▶ **What is required**: Sort through the data and copy the lines holding the word "char".

▶ **Provided data**:
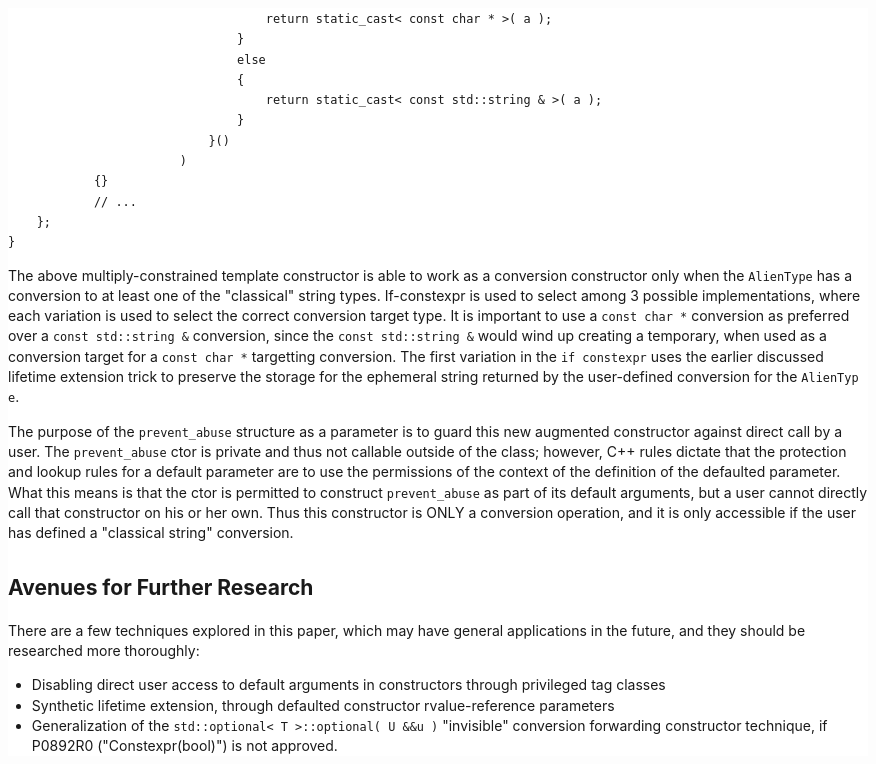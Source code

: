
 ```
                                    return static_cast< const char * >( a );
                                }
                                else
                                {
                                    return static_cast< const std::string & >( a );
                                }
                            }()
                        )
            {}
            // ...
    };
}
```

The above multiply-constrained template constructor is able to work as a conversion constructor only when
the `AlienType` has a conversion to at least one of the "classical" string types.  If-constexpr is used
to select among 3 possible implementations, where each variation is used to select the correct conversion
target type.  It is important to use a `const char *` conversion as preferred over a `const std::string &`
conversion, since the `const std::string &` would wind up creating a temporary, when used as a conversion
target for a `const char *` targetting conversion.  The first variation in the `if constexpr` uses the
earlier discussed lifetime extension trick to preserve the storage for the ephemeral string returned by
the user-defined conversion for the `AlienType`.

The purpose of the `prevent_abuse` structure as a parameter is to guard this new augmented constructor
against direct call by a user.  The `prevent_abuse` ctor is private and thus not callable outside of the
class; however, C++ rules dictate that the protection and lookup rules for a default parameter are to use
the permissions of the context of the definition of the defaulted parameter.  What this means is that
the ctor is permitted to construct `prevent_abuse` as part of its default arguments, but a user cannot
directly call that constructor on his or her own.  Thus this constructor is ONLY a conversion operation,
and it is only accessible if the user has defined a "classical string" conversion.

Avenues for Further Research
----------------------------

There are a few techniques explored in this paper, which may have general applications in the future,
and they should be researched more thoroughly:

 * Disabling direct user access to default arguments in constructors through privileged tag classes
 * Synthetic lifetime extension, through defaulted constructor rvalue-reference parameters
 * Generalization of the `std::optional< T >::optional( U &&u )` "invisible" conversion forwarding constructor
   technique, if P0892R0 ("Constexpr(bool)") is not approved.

▶ **Response to the exercise**:
                                    return static_cast< const char * >( a );
target type.  It is important to use a `const char *` conversion as preferred over a `const std::string &`
target for a `const char *` targetting conversion.  The first variation in the `if constexpr` uses the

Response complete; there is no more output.